__What to do__:
Pictures should be left out while the data beneath this task is written out word for word.

__Information provided__:
•••

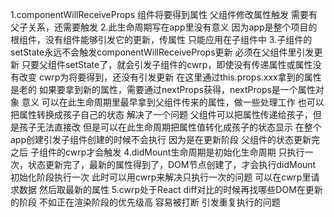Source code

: 1.componentWillReceiveProps
    组件将要得到属性
        父组件修改属性触发
            需要有父子关系，还需要触发
2.此生命周期写在app里没有意义
    因为app是整个项目的根组件，没有组件能够引发它的更新，传属性
    只能应用在子组件中
3.子组件的setState永远不会触发componentWillReceiveProps更新
    必须在父组件里引发更新 只要父组件setState了，就会引发子组件的cwrp，即使没有传递属性或属性没有改变
    cwrp为将要得到，还没有引发更新
        在这里通过this.props.xxx拿到的属性是老的
            如果要拿到新的属性，需要通过nextProps获得，nextProps是一个属性对象
        意义
            可以在此生命周期里最早拿到父组件传来的属性，做一些处理工作
            也可以把属性转换成孩子自己的状态
        解决了一个问题
            父组件可以把属性传递给孩子，但是孩子无法直接改
                但是可以在此生命周期把属性值转化成孩子的状态显示
        在整个app创建引发子组件创建的时候不会执行
            因为是在更新阶段
                父组件的状态更新完之后
                    子组件的cwrp才会触发
4.didMount生命周期是初始化生命周期
    只执行一次，状态更新完了，最新的属性得到了，DOM节点创建了，才会执行didMount
        初始化阶段执行一次
    此时可以用cwrp来解决只执行一次的问题
        可以在cwrp里请求数据
            然后取最新的属性
5.cwrp处于React diff对比的时候再找哪些DOM在更新的阶段
    不如正在渲染阶段的优先级高
        容易被打断
            引发重复执行的问题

•••

__Reply__:
Source code

: 1.componentWillReceiveProps
    组件将要得到属性
        父组件修改属性触发
            需要有父子关系，还需要触发
2.此生命周期写在app里没有意义
    因为app是整个项目的根组件，没有组件能够引发它的更新，传属性
    只能应用在子组件中
3.子组件的setState永远不会触发componentWillReceiveProps更新
    必须在父组件里引发更新 只要父组件setState了，就会引发子组件的cwrp，即使没有传递属性或属性没有改变
    cwrp为将要得到，还没有引发更新
        在这里通过this.props.xxx拿到的属性是老的
            如果要拿到新的属性，需要通过nextProps获得，nextProps是一个属性对象
        意义
            可以在此生命周期里最早拿到父组件传来的属性，做一些处理工作
            也可以把属性转换成孩子自己的状态
        解决了一个问题
            父组件可以把属性传递给孩子，但是孩子无法直接改
                但是可以在此生命周期把属性值转化成孩子的状态显示
        在整个app创建引发子组件创建的时候不会执行
            因为是在更新阶段
                父组件的状态更新完之后
                    子组件的cwrp才会触发
4.didMount生命周期是初始化生命周期
    只执行一次，状态更新完了，最新的属性得到了，DOM节点创建了，才会执行didMount
        初始化阶段执行一次
    此时可以用cwrp来解决只执行一次的问题
        可以在cwrp里请求数据
            然后取最新的属性
5.cwrp处于React diff对比的时候再找哪些DOM在更新的阶段
    不如正在渲染阶段的优先级高
        容易被打断
            引发重复执行的问题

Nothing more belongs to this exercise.